US based energy think tank IEEFA (Institute for Energy Economics and Financial Analysis) has used CEA (Central Electricity Authority) projections to predict that India will exceed its Paris targets on use of non-renewable fuels
Based on the 2015 Paris agreement, India has targeted a 40% share of renewables in its electricity grid by 2030. Current projections from the Central Electricity Authority (CEA) however project that India will have 63 per cent of installed capacity from non-fossil fuel sources by 2029-30. A 60 per cent share of its projected power grid by 2030. Readers will recall that it was the Paris Agreement where Prime Minister Modi stepped up with the massive commitment on renewables, a promise that would appear to be well on its way to being met.
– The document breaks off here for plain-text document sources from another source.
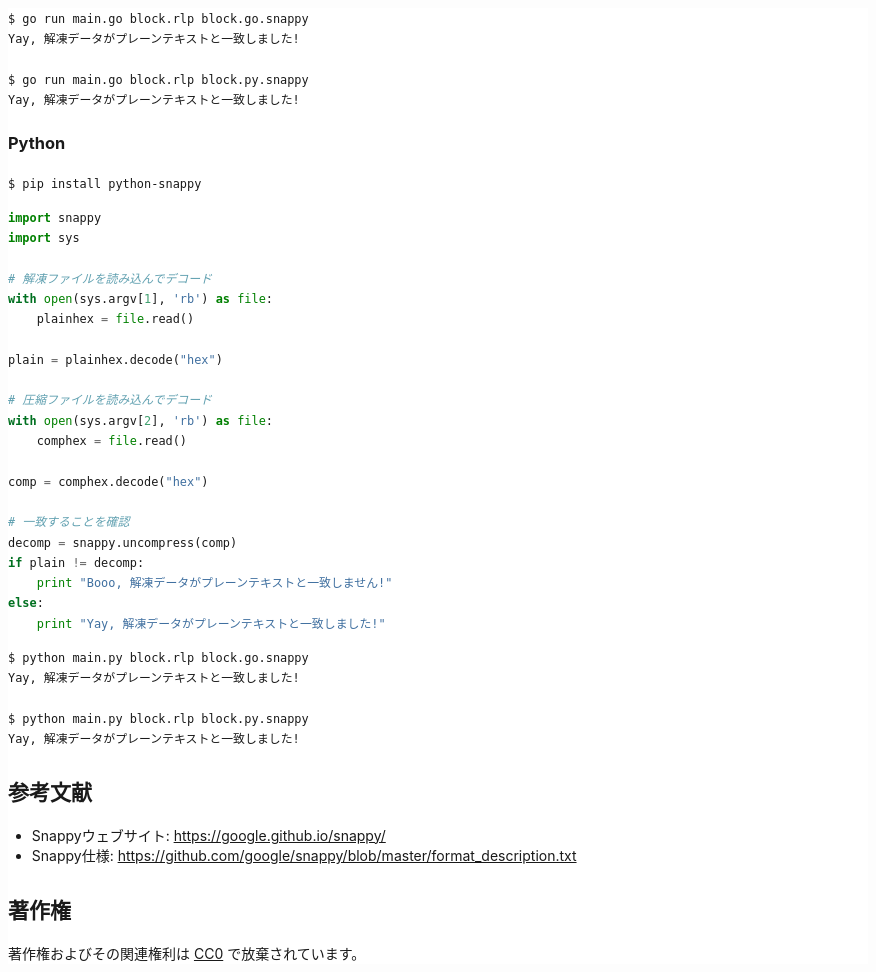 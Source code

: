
 ```sh
$ go run main.go block.rlp block.go.snappy
Yay, 解凍データがプレーンテキストと一致しました!

$ go run main.go block.rlp block.py.snappy
Yay, 解凍データがプレーンテキストと一致しました!
```

### Python

```bash
$ pip install python-snappy
```

```py
import snappy
import sys

# 解凍ファイルを読み込んでデコード
with open(sys.argv[1], 'rb') as file:
    plainhex = file.read()

plain = plainhex.decode("hex")

# 圧縮ファイルを読み込んでデコード
with open(sys.argv[2], 'rb') as file:
    comphex = file.read()

comp = comphex.decode("hex")

# 一致することを確認
decomp = snappy.uncompress(comp)
if plain != decomp:
    print "Booo, 解凍データがプレーンテキストと一致しません!"
else:
    print "Yay, 解凍データがプレーンテキストと一致しました!"
```

```sh
$ python main.py block.rlp block.go.snappy
Yay, 解凍データがプレーンテキストと一致しました!

$ python main.py block.rlp block.py.snappy
Yay, 解凍データがプレーンテキストと一致しました!
```

## 参考文献

 * Snappyウェブサイト: https://google.github.io/snappy/
 * Snappy仕様: https://github.com/google/snappy/blob/master/format_description.txt

## 著作権
著作権およびその関連権利は [CC0](../LICENSE.md) で放棄されています。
However, the non-fossil target has received a fillip by the inclusion of large hydro under renewable power, a step that has not gone down well with many industry insiders. As they believe that not only is large hydro not as clean as it is made out to be, with very high collateral damage to the environment in some cases, its inclusion has also given the government space to manoeuvre when it needed to take tough decisions on better support for the renewables sector, primarily wind and solar energy. Also, going by CEA projections, thermal capacity is going to drop from 64 to just 35 percent by 2030, a seemingly implausible figure in our view.
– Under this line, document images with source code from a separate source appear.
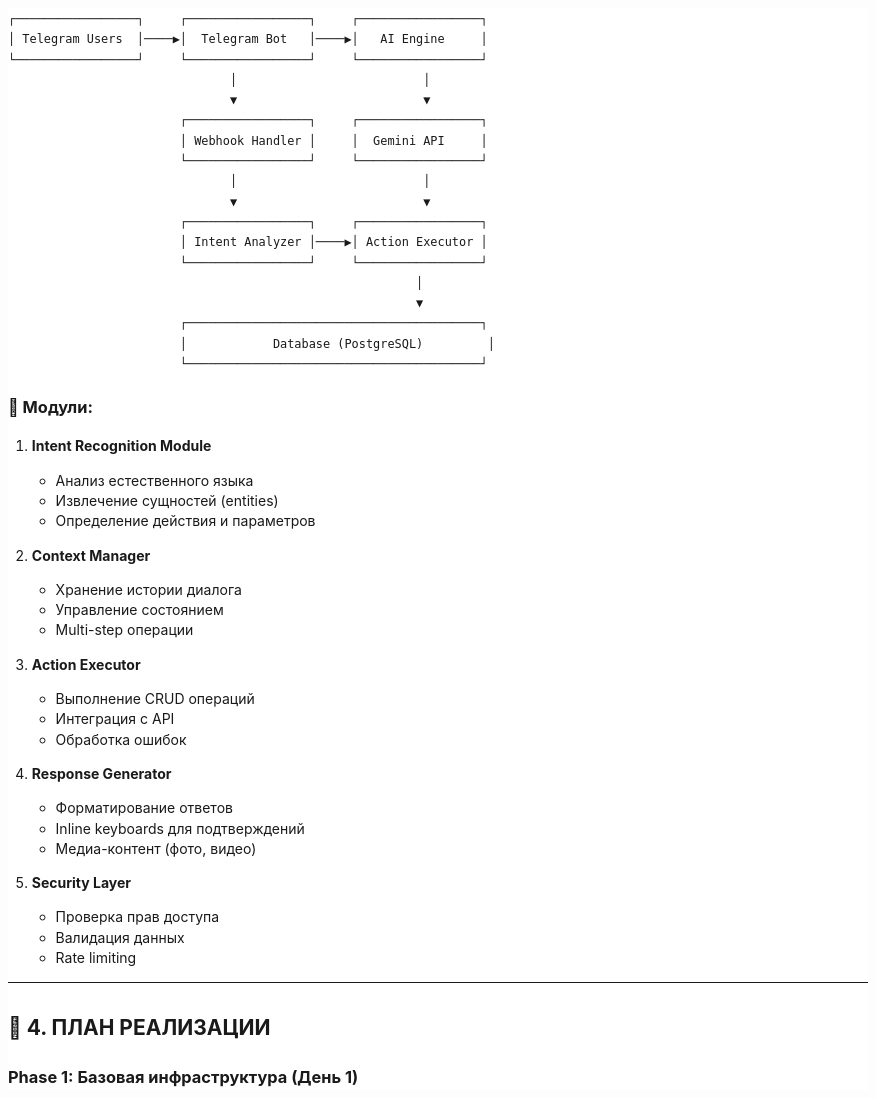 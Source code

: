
 ```
┌─────────────────┐     ┌─────────────────┐     ┌─────────────────┐
│ Telegram Users  │────▶│  Telegram Bot   │────▶│   AI Engine     │
└─────────────────┘     └─────────────────┘     └─────────────────┘
                               │                          │
                               ▼                          ▼
                        ┌─────────────────┐     ┌─────────────────┐
                        │ Webhook Handler │     │  Gemini API     │
                        └─────────────────┘     └─────────────────┘
                               │                          │
                               ▼                          ▼
                        ┌─────────────────┐     ┌─────────────────┐
                        │ Intent Analyzer │────▶│ Action Executor │
                        └─────────────────┘     └─────────────────┘
                                                         │
                                                         ▼
                        ┌─────────────────────────────────────────┐
                        │            Database (PostgreSQL)         │
                        └─────────────────────────────────────────┘
```

### 🧩 Модули:

1. **Intent Recognition Module**
   - Анализ естественного языка
   - Извлечение сущностей (entities)
   - Определение действия и параметров

2. **Context Manager**
   - Хранение истории диалога
   - Управление состоянием
   - Multi-step операции

3. **Action Executor**
   - Выполнение CRUD операций
   - Интеграция с API
   - Обработка ошибок

4. **Response Generator**
   - Форматирование ответов
   - Inline keyboards для подтверждений
   - Медиа-контент (фото, видео)

5. **Security Layer**
   - Проверка прав доступа
   - Валидация данных
   - Rate limiting

---

## 📝 4. ПЛАН РЕАЛИЗАЦИИ <a name="план-реализации"></a>

### Phase 1: Базовая инфраструктура (День 1)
The IEEFA, in its report -India Energy Transition Fuels Growth Path for Sustainable Development said the CEAanalysis predicts moderation in coal growth thanksto end of life plant closures, even as gas and biomass growth are expected to be very small. The CEA’s base forecast for thermal power capacity is 291GW by 2030, a 30 percent increase on the 225 GW figure of March 2019. It predicts that India will need 34GW/136GWh of battery energy storage systems (BESS) by 2030 to balance the grid reliability and stability needs of 440GW of variable renewable energy capacity, supported by 73GW of hydro and 10GW of biomass.
The report, while a cause for satisfaction for some in the government, faces many issues for its predictions to come true. Political issues continue to dog the power sector, with the revised electricity act, considered crucial for the revival of the whole sector, still to be passed by parliament. A relentless focus on low costs means that much of the changes projected by CEA are based on hopes of a further drop in prices, both for renewables and storage. A slower than expected transition will definitely lead to delays.
India’s addiction to coal, and the sector’s clout in politics due to most mining being concentrated in politically volatile and large states is no secret. In fact, the country’s continued expansion of its coal mining, even at the cost of the environment makes one wonder if the government finally counts on coal to pull itself out of any power shortfall.
Large hydro, whose inclusion has given a temporary sheen to the total non fossil fuel numbers, is definitely unlikely to meet expectations, as multiple pulls on such projects prevent their optimum working. Be it water supply, farming , or flood control, large dams have multiple calls on their water storage, preventing their optimum use.
Thus, for the IEEFA prediction to come true, the government will need to speed up reforms in the sector as a whole, look to push open access and solar rooftop markets in a much bigger way by 2020, to ensure these two critical yet underperforming segments in solar, deliver to potential.